5 of 6 people found the following review helpful:
5.0 out of 5 stars
Brutally Frank and Honest Tale of the Seattle Music Story, July 8, 2010
This review is from: Grunge Is Dead: The Oral History of Seattle Rock Music (Paperback)
As someone who is a HUGE fan of the entire movement and genre, I'd like to say that, Yes...."Grunge is Dead," and it ended with the passing of Layne Staley on April 5, 2002.
Having said that, I thoroughly enjoyed reading this very well-written book about the Seattle scene, whose music captivated a generation and inspired many bands to follow suit. One only has to listen to all the Pearl Jam and Alice in Chains-inspired bands out there to realize that what happened in Seattle during the last decade of the 20th century was incredibly special and real. It is obvious that Greg Prato did his research on this subject and managed to get most of the movers and shakers of the period to cooperate.....
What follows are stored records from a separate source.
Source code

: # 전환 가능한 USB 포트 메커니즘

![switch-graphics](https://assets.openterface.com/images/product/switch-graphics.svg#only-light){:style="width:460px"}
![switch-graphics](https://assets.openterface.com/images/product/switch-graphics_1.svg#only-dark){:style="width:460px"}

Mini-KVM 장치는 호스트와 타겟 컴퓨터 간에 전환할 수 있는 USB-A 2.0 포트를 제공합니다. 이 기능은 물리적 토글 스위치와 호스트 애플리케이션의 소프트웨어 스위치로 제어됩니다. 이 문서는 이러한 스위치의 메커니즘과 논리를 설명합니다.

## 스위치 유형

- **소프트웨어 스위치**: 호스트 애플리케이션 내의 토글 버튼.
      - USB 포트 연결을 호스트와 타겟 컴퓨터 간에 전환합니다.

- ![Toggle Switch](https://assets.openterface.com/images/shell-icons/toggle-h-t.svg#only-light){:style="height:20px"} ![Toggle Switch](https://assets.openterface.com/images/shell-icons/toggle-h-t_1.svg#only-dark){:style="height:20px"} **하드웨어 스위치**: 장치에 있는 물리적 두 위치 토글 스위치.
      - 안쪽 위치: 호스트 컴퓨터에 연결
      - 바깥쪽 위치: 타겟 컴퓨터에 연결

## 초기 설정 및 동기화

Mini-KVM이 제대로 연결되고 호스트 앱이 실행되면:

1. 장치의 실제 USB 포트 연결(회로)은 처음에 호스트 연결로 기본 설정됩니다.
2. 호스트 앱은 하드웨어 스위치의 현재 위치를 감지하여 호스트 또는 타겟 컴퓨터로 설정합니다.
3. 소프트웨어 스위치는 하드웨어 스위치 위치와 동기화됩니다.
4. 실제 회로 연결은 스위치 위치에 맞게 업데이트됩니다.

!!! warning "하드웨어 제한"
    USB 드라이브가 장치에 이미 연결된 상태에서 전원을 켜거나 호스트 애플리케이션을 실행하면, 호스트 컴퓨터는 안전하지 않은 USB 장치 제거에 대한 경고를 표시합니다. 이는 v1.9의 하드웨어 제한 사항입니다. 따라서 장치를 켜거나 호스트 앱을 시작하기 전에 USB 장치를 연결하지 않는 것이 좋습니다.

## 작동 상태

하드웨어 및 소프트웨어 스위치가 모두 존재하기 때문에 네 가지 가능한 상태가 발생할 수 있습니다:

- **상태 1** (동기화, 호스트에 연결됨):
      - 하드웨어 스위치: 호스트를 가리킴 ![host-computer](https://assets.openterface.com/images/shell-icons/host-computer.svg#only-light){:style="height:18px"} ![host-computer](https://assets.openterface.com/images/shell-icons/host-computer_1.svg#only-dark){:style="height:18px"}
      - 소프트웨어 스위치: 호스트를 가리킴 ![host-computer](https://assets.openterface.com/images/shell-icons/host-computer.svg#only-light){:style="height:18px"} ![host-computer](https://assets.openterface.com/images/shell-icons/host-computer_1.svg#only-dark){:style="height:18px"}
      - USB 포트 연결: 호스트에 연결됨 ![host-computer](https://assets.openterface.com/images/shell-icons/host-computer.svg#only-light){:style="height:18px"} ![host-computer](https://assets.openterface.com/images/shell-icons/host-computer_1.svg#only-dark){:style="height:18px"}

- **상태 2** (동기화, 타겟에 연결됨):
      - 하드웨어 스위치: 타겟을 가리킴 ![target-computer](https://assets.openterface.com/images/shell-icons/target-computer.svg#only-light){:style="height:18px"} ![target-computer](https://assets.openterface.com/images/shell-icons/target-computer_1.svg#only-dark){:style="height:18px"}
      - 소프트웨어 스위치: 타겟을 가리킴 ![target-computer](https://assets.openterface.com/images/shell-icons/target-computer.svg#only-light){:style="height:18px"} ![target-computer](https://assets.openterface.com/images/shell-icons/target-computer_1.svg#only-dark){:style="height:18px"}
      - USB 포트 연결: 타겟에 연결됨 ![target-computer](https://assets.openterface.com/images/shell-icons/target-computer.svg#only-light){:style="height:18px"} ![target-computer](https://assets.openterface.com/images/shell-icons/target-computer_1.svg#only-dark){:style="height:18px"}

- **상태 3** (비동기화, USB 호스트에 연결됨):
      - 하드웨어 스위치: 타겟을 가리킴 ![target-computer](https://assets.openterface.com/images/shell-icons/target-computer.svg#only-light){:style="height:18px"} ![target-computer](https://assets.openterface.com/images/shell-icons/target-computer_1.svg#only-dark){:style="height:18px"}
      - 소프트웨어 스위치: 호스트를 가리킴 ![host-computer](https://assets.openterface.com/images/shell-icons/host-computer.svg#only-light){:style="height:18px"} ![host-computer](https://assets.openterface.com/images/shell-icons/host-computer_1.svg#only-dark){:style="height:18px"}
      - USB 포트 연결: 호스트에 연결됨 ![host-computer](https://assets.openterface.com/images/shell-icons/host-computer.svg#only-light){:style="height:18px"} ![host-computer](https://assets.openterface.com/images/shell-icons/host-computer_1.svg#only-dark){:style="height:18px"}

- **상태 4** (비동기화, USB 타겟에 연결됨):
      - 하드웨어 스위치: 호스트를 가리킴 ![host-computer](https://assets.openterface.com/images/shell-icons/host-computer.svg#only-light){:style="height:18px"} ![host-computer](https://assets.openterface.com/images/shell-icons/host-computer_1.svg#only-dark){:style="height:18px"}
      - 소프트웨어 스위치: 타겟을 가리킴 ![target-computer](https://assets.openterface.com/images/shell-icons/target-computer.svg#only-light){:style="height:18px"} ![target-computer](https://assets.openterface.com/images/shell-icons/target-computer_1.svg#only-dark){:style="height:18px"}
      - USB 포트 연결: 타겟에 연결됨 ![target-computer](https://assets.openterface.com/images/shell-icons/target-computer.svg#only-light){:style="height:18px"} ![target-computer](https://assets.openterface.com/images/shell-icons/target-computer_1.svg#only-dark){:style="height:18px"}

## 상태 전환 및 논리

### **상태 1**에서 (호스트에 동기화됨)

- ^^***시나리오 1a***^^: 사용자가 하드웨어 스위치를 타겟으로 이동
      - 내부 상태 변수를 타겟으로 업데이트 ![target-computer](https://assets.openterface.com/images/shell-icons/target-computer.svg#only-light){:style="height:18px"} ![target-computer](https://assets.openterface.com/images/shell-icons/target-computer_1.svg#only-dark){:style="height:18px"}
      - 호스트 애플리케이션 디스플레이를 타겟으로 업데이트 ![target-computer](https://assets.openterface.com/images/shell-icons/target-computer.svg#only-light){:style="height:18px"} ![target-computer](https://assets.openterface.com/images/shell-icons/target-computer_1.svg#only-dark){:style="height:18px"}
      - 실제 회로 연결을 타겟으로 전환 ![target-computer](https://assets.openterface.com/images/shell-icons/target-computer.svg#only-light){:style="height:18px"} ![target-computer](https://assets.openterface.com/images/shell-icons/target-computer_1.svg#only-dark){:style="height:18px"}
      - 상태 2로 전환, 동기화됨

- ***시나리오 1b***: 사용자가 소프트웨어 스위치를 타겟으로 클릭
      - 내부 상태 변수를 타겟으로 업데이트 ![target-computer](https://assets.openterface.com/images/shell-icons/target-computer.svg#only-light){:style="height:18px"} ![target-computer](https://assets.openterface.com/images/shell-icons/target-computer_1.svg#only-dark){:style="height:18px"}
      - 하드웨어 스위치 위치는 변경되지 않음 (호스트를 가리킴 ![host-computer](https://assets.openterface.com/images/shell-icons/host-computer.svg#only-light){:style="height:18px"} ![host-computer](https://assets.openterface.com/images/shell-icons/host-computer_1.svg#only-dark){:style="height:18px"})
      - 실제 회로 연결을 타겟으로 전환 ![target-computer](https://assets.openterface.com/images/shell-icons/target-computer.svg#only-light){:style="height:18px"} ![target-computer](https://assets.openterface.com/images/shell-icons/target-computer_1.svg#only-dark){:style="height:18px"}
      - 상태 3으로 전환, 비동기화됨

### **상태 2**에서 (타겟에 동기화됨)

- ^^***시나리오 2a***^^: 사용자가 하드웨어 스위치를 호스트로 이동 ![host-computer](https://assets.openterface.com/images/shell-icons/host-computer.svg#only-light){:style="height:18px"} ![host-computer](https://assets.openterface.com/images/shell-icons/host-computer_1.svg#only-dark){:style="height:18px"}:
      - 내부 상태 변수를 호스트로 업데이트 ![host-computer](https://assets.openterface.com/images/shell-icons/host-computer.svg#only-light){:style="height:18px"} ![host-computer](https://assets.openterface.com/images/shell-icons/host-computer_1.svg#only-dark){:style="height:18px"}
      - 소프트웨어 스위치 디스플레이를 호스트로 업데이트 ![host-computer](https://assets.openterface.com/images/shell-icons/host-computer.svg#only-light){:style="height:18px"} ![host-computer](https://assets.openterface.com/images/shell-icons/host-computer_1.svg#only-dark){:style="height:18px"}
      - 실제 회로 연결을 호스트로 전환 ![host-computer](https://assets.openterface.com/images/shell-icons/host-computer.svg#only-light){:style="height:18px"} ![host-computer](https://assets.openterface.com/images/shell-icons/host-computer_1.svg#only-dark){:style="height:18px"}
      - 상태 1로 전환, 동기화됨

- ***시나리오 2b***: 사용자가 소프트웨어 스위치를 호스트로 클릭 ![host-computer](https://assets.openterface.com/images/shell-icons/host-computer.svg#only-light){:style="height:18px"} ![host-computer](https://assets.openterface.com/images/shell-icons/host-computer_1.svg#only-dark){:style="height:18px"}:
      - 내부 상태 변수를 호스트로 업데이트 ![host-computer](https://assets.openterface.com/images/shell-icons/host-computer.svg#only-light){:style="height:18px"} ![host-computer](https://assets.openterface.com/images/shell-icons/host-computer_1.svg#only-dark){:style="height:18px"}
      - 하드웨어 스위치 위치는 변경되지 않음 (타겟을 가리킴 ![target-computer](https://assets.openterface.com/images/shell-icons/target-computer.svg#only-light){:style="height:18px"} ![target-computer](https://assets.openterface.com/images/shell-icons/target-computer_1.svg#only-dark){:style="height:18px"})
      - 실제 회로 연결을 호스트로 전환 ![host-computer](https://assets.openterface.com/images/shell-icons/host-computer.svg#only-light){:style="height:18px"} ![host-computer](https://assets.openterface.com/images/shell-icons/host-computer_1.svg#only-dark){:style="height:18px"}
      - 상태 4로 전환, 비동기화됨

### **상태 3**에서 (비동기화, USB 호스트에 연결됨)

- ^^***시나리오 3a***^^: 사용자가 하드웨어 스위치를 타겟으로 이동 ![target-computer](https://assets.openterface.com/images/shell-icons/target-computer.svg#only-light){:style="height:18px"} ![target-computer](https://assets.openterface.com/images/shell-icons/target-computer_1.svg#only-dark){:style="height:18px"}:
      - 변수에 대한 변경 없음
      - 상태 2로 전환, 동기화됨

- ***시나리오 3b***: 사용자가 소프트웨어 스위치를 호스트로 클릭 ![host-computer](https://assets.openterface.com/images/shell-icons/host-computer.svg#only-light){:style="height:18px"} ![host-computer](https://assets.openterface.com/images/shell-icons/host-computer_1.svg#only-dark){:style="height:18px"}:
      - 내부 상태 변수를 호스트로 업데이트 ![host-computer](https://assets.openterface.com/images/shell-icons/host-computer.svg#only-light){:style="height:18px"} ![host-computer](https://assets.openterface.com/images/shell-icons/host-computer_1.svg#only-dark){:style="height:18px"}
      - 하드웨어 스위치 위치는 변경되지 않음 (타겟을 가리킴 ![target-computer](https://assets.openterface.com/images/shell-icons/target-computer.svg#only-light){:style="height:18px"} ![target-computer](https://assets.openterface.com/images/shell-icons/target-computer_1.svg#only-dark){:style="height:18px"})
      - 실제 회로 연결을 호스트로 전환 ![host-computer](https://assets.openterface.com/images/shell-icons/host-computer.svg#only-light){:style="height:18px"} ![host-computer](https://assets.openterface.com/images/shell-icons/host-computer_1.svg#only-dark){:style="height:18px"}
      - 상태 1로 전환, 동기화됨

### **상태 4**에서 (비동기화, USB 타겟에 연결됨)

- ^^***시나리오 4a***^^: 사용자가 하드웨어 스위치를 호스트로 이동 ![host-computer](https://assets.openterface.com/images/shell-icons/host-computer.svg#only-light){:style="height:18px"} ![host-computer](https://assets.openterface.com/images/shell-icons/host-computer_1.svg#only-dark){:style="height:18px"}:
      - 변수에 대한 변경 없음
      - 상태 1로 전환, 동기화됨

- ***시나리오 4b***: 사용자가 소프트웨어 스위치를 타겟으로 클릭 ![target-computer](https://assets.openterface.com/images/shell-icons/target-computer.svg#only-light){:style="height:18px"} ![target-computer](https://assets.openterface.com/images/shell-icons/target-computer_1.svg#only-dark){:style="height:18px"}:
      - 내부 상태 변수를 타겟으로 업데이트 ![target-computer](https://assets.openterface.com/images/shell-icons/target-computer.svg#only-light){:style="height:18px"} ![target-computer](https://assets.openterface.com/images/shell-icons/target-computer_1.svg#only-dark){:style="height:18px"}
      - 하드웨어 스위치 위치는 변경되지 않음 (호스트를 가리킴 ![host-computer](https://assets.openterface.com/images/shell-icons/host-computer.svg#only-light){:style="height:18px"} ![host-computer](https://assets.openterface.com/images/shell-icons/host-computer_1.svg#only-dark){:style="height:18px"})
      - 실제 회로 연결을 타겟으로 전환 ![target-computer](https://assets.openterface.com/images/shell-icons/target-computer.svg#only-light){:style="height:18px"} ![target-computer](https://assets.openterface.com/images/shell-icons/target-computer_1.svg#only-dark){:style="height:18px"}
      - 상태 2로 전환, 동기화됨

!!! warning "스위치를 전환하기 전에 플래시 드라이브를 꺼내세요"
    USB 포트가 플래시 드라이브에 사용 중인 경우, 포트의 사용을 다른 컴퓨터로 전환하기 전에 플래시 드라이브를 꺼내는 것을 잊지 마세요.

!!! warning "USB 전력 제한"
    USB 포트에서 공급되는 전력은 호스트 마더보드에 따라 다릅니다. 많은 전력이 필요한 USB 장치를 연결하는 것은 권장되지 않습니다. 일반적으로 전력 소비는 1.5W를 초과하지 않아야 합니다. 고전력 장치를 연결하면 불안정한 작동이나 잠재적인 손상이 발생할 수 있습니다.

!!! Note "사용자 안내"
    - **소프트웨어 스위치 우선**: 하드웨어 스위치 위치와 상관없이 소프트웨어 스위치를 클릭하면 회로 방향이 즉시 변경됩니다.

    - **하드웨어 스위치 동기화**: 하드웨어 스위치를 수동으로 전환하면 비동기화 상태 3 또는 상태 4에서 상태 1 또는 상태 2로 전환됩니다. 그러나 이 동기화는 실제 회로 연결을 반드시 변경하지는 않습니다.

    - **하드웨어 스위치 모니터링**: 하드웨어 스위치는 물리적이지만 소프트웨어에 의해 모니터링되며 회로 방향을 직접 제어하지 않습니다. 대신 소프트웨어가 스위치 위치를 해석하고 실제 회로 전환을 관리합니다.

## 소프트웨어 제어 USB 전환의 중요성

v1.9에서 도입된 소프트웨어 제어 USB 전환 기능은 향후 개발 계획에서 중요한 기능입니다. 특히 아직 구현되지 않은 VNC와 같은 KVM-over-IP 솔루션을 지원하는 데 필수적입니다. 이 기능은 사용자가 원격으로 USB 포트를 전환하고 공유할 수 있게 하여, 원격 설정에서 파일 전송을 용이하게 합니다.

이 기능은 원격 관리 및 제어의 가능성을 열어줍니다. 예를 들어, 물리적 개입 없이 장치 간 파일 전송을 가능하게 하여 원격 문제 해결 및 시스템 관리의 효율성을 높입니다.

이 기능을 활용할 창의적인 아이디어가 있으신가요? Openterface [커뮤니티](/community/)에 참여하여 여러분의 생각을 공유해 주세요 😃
Perhaps the best part for me is the chapters on Alice in Chains, my favorite band to break out of that scene. Although at times painful to read, I am grateful that I finally got a glimpse into what actually happened to Layne Staley. It is at once brutally frank, honest and empathetic, and brought me to tears. The book was worth purchasing for the Layne Staley story alone! I only hope that Prato will consider writing a future book on Layne's beautifully tragic life.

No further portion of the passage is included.